Li Jiefeng, President of the Hong Kong Small and Medium Listed Companies Association, said that the GBA should boost technological self-reliance, build resilient supply chains and strengthen ties with Asian markets in response to rising geopolitical and supply chain risks. "We need to enhance the GBA's role as a dual-circulation hub by deepening integration with the Chinese mainland market," he said. "At the same time, we should expand trade and investment cooperation with ASEAN and BRICS to offset uncertainties in Western markets."

Lam Lung-on, JP, Member of the 14th National Committee of the Chinese People's Political Consultative Conference President of the Greater Bay Area Importers and Exporters Association told the Global Times on Sunday that GBA firms have shown strong resilience amid US-China trade tensions. In the first four months, the region's mainland cities recorded 5.4 percent trade growth, outpacing the provincial average, driven by tech products and structural upgrades. While the 90-day US tariff reprieve offers a short-term boost, uncertainties remain. Lam urged companies to expand into Belt and Road markets, build overseas warehouses, and strengthen logistics to manage risks.

He added that AI-powered cross-border e-commerce is emerging as a new growth driver, helping firms optimize operations and cut costs. The GBA is actively linking its industrial clusters with digital trade platforms to help more SMEs go global.

Priyadi Hadi Asmoro, Business Risk Analyst and Senior Specialist with Indonesia Eximbank, told the Global Times on Sunday that Shenzhen's main competitive advantage as a gateway to Southeast Asia lies in its proximity to Hong Kong. "Hong Kong has long been a central hub for global trade, so goods flow through it to reach China or other countries. This connectivity is China's biggest strength in this region," he said. 

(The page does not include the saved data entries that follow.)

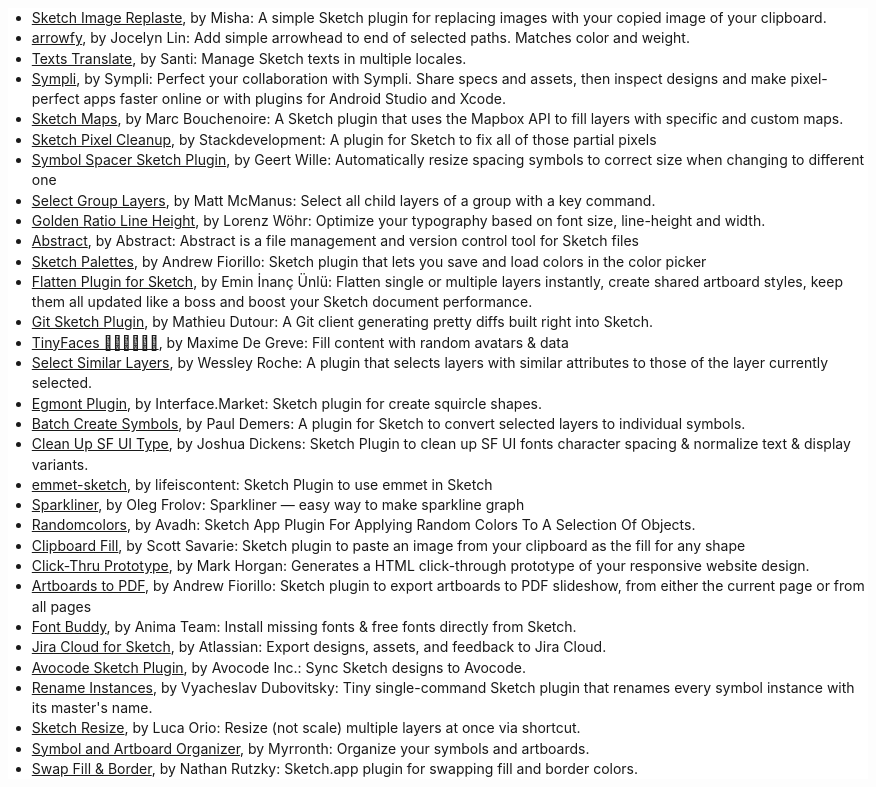 - [Sketch Image Replaste](https://github.com/mheesakkers/sketch-image-replaste), by Misha: A simple Sketch plugin for replacing images with your copied image of your clipboard.
- [arrowfy](https://github.com/joclin/arrowfy), by Jocelyn Lin: Add simple arrowhead to end of selected paths. Matches color and weight.
- [Texts Translate](https://github.com/laresgoiti/texts_translate), by Santi: Manage Sketch texts in multiple locales.
- [Sympli](https://sympli.io), by Sympli: Perfect your collaboration with Sympli. Share specs and assets, then inspect designs and make pixel-perfect apps faster online or with plugins for Android Studio and Xcode.
- [Sketch Maps](https://github.com/bouchenoiremarc/Sketch-Maps), by Marc Bouchenoire: A Sketch plugin that uses the Mapbox API to fill layers with specific and custom maps.
- [Sketch Pixel Cleanup](https://github.com/stackdevelopment/sketch-pixel-cleanup), by Stackdevelopment: A plugin for Sketch to fix all of those partial pixels
- [Symbol Spacer Sketch Plugin](https://github.com/novemberfiveco/symbol-spacer-sketch-plugin), by Geert Wille: Automatically resize spacing symbols to correct size when changing to different one
- [Select Group Layers](https://github.com/mattmcmanus/select-group-layers-sketch-plugin), by Matt McManus: Select all child layers of a group with a key command.
- [Golden Ratio Line Height](https://github.com/lorenzwoehr/golden-ratio-line-height-sketch-plugin), by Lorenz Wöhr: Optimize your typography based on font size, line-height and width.
- [Abstract](https://www.goabstract.com/), by Abstract: Abstract is a file management and version control tool for Sketch files
- [Sketch Palettes](https://github.com/andrewfiorillo/sketch-palettes), by Andrew Fiorillo: Sketch plugin that lets you save and load colors in the color picker
- [Flatten Plugin for Sketch](https://github.com/einancunlu/flatten-plugin-for-sketch), by Emin İnanç Ünlü: Flatten single or multiple layers instantly, create shared artboard styles, keep them all updated like a boss and boost your Sketch document performance.
- [Git Sketch Plugin](https://github.com/mathieudutour/git-sketch-plugin), by Mathieu Dutour: A Git client generating pretty diffs built right into Sketch.
- [TinyFaces 👦🏼👨🏾👩🏻](https://github.com/maximedegreve/tinyfaces-sketch-plugin), by Maxime De Greve: Fill content with random avatars & data
- [Select Similar Layers](https://github.com/wonderbit/sketch-select-similar-layers), by Wessley Roche: A plugin that selects layers with similar attributes to those of the layer currently selected.
- [Egmont Plugin](https://github.com/interfacemarket/egmont-plugin), by Interface.Market: Sketch plugin for create squircle shapes.
- [Batch Create Symbols](https://github.com/demersdesigns/sketch-batch-create-symbols), by Paul Demers: A plugin for Sketch to convert selected layers to individual symbols.
- [Clean Up SF UI Type](https://github.com/schwa23/cleanupsfui), by Joshua Dickens: Sketch Plugin to clean up SF UI fonts character spacing & normalize text & display variants.
- [emmet-sketch](https://github.com/lifeiscontent/emmet-sketch), by lifeiscontent: Sketch Plugin to use emmet in Sketch
- [Sparkliner](https://github.com/volorf/sparkliner), by Oleg Frolov: Sparkliner — easy way to make sparkline graph
- [Randomcolors](https://github.com/avadhbsd/randomcolors), by Avadh: Sketch App Plugin For Applying Random Colors To A Selection Of Objects.
- [Clipboard Fill](https://github.com/scottsavarie/clipboard-fill), by Scott Savarie: Sketch plugin to paste an image from your clipboard as the fill for any shape
- [Click-Thru Prototype](https://github.com/markhorgan/click-thru-prototype), by Mark Horgan: Generates a HTML click-through prototype of your responsive website design.
- [Artboards to PDF](https://github.com/andrewfiorillo/sketch-artboards-to-pdf), by Andrew Fiorillo: Sketch plugin to export artboards to PDF slideshow, from either the current page or from all pages
- [Font Buddy](https://github.com/AnimaApp/FontBuddy), by Anima Team: Install missing fonts & free fonts directly from Sketch.
- [Jira Cloud for Sketch](https://sketch.atlassian.com/), by Atlassian: Export designs, assets, and feedback to Jira Cloud.
- [Avocode Sketch Plugin](https://avocode.com/download?origin=sketch), by Avocode Inc.: Sync Sketch designs to Avocode.
- [Rename Instances](https://github.com/exevil/sketch-rename-instances), by Vyacheslav Dubovitsky: Tiny single-command Sketch plugin that renames every symbol instance with its master's name.
- [Sketch Resize](https://github.com/lucaorio/sketch-resize), by Luca Orio: Resize (not scale) multiple layers at once via shortcut.
- [Symbol and Artboard Organizer](https://github.com/myrronth/symbol-and-artboard-organizer), by Myrronth: Organize your symbols and artboards.
- [Swap Fill & Border](https://github.com/nathco/swap-fill-border), by Nathan Rutzky: Sketch.app plugin for swapping fill and border colors.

"The new global trade policies force developing countries to adjust their strategies," he said. "They need to diversify their buyer base beyond the US and improve supply chain efficiency. Collaboration between developing countries can help offset lost opportunities in the US market," said Asmoro, who is also a participant of the Tsinghua PBCSF's Global Finance Capacity Building Program for Developing Nations.

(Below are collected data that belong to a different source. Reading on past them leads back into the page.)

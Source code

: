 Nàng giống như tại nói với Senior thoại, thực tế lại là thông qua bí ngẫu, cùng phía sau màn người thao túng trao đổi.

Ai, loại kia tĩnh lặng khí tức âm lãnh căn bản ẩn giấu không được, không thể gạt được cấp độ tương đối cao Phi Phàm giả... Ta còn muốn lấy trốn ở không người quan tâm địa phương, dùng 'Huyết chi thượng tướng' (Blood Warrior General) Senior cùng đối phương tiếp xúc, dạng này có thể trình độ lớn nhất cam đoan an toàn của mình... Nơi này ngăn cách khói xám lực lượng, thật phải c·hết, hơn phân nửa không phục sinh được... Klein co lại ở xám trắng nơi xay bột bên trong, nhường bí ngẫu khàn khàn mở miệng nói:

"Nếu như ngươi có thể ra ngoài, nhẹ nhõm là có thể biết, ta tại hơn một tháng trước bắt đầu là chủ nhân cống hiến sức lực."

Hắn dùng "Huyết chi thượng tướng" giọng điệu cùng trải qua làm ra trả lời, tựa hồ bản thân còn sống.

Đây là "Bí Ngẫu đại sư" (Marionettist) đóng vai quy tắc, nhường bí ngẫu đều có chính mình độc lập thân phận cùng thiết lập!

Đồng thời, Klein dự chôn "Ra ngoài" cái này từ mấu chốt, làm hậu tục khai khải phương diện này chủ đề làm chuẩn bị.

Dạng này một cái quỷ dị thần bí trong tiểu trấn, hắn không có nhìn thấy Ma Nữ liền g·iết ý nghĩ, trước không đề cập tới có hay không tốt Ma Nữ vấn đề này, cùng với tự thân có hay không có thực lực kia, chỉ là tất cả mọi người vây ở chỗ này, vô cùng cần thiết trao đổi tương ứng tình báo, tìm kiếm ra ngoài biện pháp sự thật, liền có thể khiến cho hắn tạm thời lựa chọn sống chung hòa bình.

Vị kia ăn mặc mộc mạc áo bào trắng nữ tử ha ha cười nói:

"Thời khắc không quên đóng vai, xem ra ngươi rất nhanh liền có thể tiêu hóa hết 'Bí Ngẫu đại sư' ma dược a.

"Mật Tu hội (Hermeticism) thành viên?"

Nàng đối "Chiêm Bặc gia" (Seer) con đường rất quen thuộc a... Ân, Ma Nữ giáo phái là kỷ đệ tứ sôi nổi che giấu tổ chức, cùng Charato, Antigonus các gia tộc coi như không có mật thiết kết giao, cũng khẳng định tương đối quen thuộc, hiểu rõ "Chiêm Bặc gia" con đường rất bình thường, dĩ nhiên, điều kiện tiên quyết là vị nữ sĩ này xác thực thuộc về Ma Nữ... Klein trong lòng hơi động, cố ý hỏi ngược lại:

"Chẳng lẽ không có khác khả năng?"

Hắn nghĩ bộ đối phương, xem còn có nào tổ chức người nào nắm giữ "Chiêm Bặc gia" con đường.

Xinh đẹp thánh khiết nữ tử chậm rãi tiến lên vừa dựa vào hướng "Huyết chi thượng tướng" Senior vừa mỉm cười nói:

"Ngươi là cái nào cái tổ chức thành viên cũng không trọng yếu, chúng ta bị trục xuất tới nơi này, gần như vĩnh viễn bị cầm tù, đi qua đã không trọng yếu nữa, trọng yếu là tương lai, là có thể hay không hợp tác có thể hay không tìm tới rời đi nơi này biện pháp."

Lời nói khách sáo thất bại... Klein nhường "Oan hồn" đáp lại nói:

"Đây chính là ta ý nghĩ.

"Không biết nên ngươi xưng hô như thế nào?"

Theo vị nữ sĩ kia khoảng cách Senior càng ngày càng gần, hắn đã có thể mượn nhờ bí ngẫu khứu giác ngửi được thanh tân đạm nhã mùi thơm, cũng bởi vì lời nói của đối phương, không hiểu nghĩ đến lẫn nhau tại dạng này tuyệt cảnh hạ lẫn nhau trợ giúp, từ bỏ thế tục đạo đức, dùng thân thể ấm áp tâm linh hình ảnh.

"With rising US tariffs, diversification is key," he said. "China is a massive market—one of the top five globally—so deepening ties with China is a logical strategy. Developing countries like Indonesia will likely strengthen collaboration with major economies like China to rebalance trade. Shifting from unilateral to multilateral approaches and adapting to uncertainty is the new reality," he said.